Begin by cloning the model development repository

```bash
$ git clone git@github.com:ahasha/milton_maps.git
```

and change to the root directory of the project.  The command

```bash
$ make initialize
```

will install the project's software envionrment using poetry and install the project's git hooks, which enforce consistent code style, linting, and [dvc actions](https://dvc.org/doc/command-reference/install#description) to ensure data and code versions are synchronized.

You then run

```bash
$ poetry shell
```

to enter the virtual environment associated with the project.  Typing `exit` will exit the poetry shell, analogous to `deactivate` for a virtual environment.

## Get project data

This project uses [DVC](https://dvc.org) to store and track versioned data.  Similar to how git works, the DVC cache is a hidden storage folder (by default in
`.dvc/cache`) containing all versions of all files and directories tracked by
DVC.  It uses a [content-addressable structure](https://dvc.org/doc/user-guide/project-structure/internal-files#structure-of-the-cache-directory) that allows only the current version of tracked data corresponding to the current state of the code in the git repository to be automatically loaded into the workspace.
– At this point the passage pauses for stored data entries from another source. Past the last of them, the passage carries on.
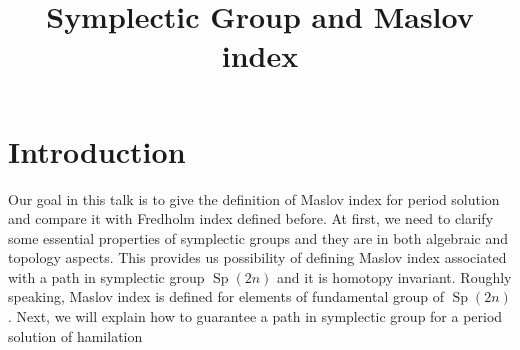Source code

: \documentclass[a4paper,11pt]{amsart}
\title{Symplectic Group and Maslov index}
\DeclareMathOperator{\Sp}{Sp}
\theoremstyle{plain}
\theoremstyle{theorem}
\theoremstyle{definition}
\begin{document}
	\maketitle
\section{Introduction}
Our goal in this talk is to give the definition of Maslov index for period solution and compare it with Fredholm index defined before. At first, we need to clarify some essential properties of symplectic groups and they are in both algebraic and topology aspects. This provides us possibility of defining Maslov index associated with a path in symplectic group $\Sp(2n)$ and it is homotopy invariant. Roughly speaking, Maslov index is defined for elements of fundamental group of $\Sp(2n)$. Next, we will explain how to guarantee a path in symplectic group for a period solution of hamilation
\end{document}
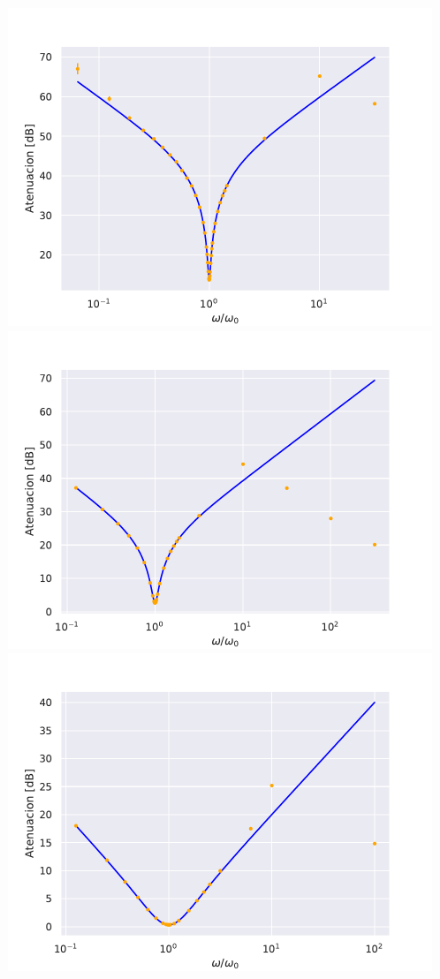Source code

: \begin{figure} [H]
    \centering
    \includegraphics[scale=0.5]{figuras/RLC-SERIE-1/atenuacion.pdf}
    \includegraphics[scale=0.5]{figuras/RLC-SERIE-2/atenuacion.pdf}
    \includegraphics[scale=0.5]{figuras/RLC-SERIE-3/atenuacion.pdf}

\end{figure}
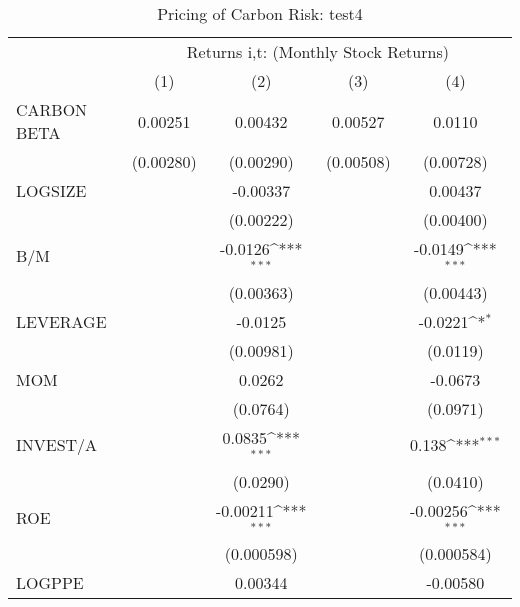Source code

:\begin{table}[htbp]\centering
\def\sym#1{\ifmmode^{#1}\else\(^{#1}\)\fi}
\caption{Pricing of Carbon Risk: test4}
\begin{tabular}{l*{4}{c}}
\hline\hline
                &\multicolumn{4}{c}{Returns i,t: (Monthly Stock Returns) }                  \\\cmidrule(lr){2-5}
                &\multicolumn{1}{c}{(1)}         &\multicolumn{1}{c}{(2)}         &\multicolumn{1}{c}{(3)}         &\multicolumn{1}{c}{(4)}         \\
\hline
CARBON BETA     &  0.00251         &  0.00432         &  0.00527         &   0.0110         \\
                &(0.00280)         &(0.00290)         &(0.00508)         &(0.00728)         \\
LOGSIZE         &                  & -0.00337         &                  &  0.00437         \\
                &                  &(0.00222)         &                  &(0.00400)         \\
B/M             &                  &  -0.0126\sym{***}&                  &  -0.0149\sym{***}\\
                &                  &(0.00363)         &                  &(0.00443)         \\
LEVERAGE        &                  &  -0.0125         &                  &  -0.0221\sym{*}  \\
                &                  &(0.00981)         &                  & (0.0119)         \\
MOM             &                  &   0.0262         &                  &  -0.0673         \\
                &                  & (0.0764)         &                  & (0.0971)         \\
INVEST/A        &                  &   0.0835\sym{***}&                  &    0.138\sym{***}\\
                &                  & (0.0290)         &                  & (0.0410)         \\
ROE             &                  & -0.00211\sym{***}&                  & -0.00256\sym{***}\\
                &                  &(0.000598)         &                  &(0.000584)         \\
LOGPPE          &                  &  0.00344         &                  & -0.00580         \\

\end{tabular}
\end{table}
A shared dvc cache (analogous to a shared git remote on github.com) is located
in Google Cloud storage at `gs://hasha-ds-portfolio-projects/milton_maps/`.
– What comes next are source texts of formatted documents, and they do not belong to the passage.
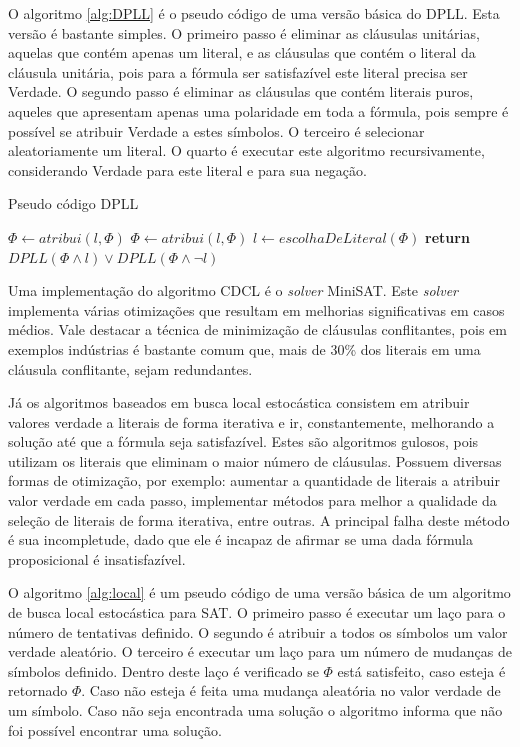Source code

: \documentclass{ufsc-thesis}
\begin{document}
O algoritmo \ref{alg:DPLL} é o pseudo código de uma versão básica do 
DPLL. Esta versão é bastante simples. O primeiro passo é 
eliminar as cláusulas unitárias, aquelas que contém apenas um literal, 
e as cláusulas que contém o literal da cláusula unitária, pois para a fórmula 
ser satisfazível este literal precisa ser Verdade. O segundo passo é 
eliminar as cláusulas que contém literais puros, aqueles que apresentam apenas 
uma polaridade em toda a fórmula, pois sempre é possível se atribuir Verdade a 
estes símbolos. O terceiro é selecionar aleatoriamente um literal. O quarto 
é executar este algoritmo recursivamente, considerando Verdade para este literal 
e para sua negação.

\begin{algorithm}
\caption{Pseudo código DPLL} \label{alg:DPLL}
\begin{algorithmic}[1]
    \State $\Phi \gets atribui(l,\Phi)$
\EndFor
{}
    \State $\Phi \gets atribui(l,\Phi)$
\EndFor
\State $l \gets escolhaDeLiteral(\Phi)$
\State \textbf{return} $DPLL(\Phi \wedge l) \vee DPLL(\Phi \wedge \neg l)$
\EndProcedure
\end{algorithmic}
\end{algorithm}

Uma implementação do algoritmo CDCL é o \textit{solver} MiniSAT\allowbreak\cite{Een03anextensible}.
Este \textit{solver} implementa várias otimizações que resultam 
em melhorias significativas em casos médios. Vale destacar 
a técnica de minimização de cláusulas conflitantes, pois 
em exemplos indústrias é bastante comum que, mais de 30\% 
dos literais em uma cláusula conflitante, sejam redundantes\cite{MiniSatSystemDesc}.

Já os algoritmos baseados em busca local estocástica consistem em atribuir 
valores verdade a literais de forma iterativa e ir, constantemente, 
melhorando a solução até que a fórmula seja satisfazível\cite{Selman95}. Estes são 
algoritmos gulosos, pois utilizam os literais que eliminam o maior 
número de cláusulas. Possuem diversas formas de otimização, 
por exemplo: aumentar a quantidade de literais a atribuir valor verdade 
em cada passo, implementar métodos para melhor a qualidade da seleção de literais 
de forma iterativa, entre outras. A principal falha deste método 
é sua incompletude, dado que ele é incapaz de afirmar se uma dada 
fórmula proposicional é insatisfazível\cite{Hoos2004}.

O algoritmo \ref{alg:local} é um pseudo código de uma versão básica de um 
algoritmo de busca local estocástica para SAT. O primeiro passo é executar 
um laço para o número de tentativas definido. O segundo é atribuir a todos 
os símbolos um valor verdade aleatório. O terceiro é executar um laço 
para um número de mudanças de símbolos definido. Dentro deste laço 
é verificado se $\Phi$ está satisfeito, caso esteja é retornado $\Phi$. 
Caso não esteja é feita uma mudança aleatória no valor verdade de um símbolo.
Caso não seja encontrada uma solução o algoritmo informa que não foi 
possível encontrar uma solução.
\end{document}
As long as you can access this cloud bucket from your current working environment,
you can populate your local cache (analogous to running `git clone` to get the latest
version of a codebase) by running

```bash
$ dvc pull
```

from any directory inside the project.

## Reproduce the project results

Once the initial setup steps are complete, you can run the analysis pipeline to create the
notebook data inputs with the [`dvc repro`](https://dvc.org/doc/command-reference/repro) command.

```bash
$ dvc repro
```

generates pipeline results by executing the sequence of stages defined in dvc.yaml to calculate all outputs referenced in `dvc.lock`.  Stages are checked to determine which ones need to run -- if the stage output checksum is referenced in `dvc.lock` and already exists in the cache or the workspace, the stage is skipped.
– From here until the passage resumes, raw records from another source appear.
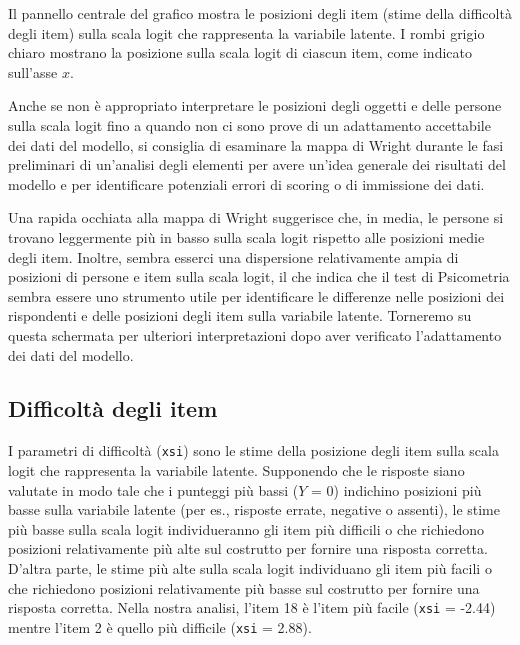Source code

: Il pannello centrale del grafico mostra le posizioni degli item (stime della difficoltà degli item) sulla scala logit che rappresenta la variabile latente. 
I rombi grigio chiaro mostrano la posizione sulla scala logit di ciascun item, come indicato sull'asse $x$.

Anche se non è appropriato interpretare le posizioni degli oggetti e delle persone sulla scala logit fino a quando non ci sono prove di un adattamento accettabile dei dati del modello, si consiglia di esaminare la mappa di Wright durante le fasi preliminari di un'analisi degli elementi per avere un'idea generale dei risultati del modello e per identificare potenziali errori di scoring o di immissione dei dati.

Una rapida occhiata alla mappa di Wright suggerisce che, in media, le persone si trovano leggermente più in basso sulla scala logit rispetto alle posizioni medie degli item. 
Inoltre, sembra esserci una dispersione relativamente ampia di posizioni di persone e item sulla scala logit, il che indica che il test di Psicometria sembra essere uno strumento utile per identificare le differenze nelle posizioni dei rispondenti e delle posizioni degli item sulla variabile latente. 
Torneremo su questa schermata per ulteriori interpretazioni dopo aver verificato l'adattamento  dei dati del modello.

\subsection{Difficoltà degli item}

I parametri di difficoltà (\texttt{xsi}) sono le stime della posizione degli item sulla scala logit che rappresenta la variabile latente. 
Supponendo che le risposte siano valutate in modo tale che i punteggi più bassi ($Y$ = 0) indichino posizioni più basse sulla variabile latente (per es., risposte errate, negative o assenti), le stime più basse sulla scala logit individueranno gli item più difficili o che richiedono posizioni relativamente più alte sul costrutto per fornire una risposta corretta. 
D'altra parte, le stime più alte sulla scala logit individuano gli item più facili o che richiedono posizioni relativamente più basse sul costrutto per fornire una risposta corretta. 
Nella nostra analisi, l'item 18 è l'item più facile (\texttt{xsi} = -2.44) mentre l'item 2 è quello più difficile (\texttt{xsi} = 2.88).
If you wish to recalculate pipeline outputs to verify that they match reported results, run

```bash
$ dvc repro -f --no-commit
```

The `-f` flag tells DVC to recalculate all pipeline stages, even if there are no changes to their input dependencies.  The `--no-commit` flag tells DVC not to store the outputs of this execution in the cache.  If the pipeline has large outputs, a single byte difference will cause its checksum to change and DVC will add it permanently to the cache.  With many binary data formats, you can get a different file checksum even if the data contents are functionally identical.  `--no-commit` will enable you to verify the results have been appropriately reproduced without bloating the cache with functionally identical data files.  If later you do want to add the results to the cache, you can do so by running `dvc comit`.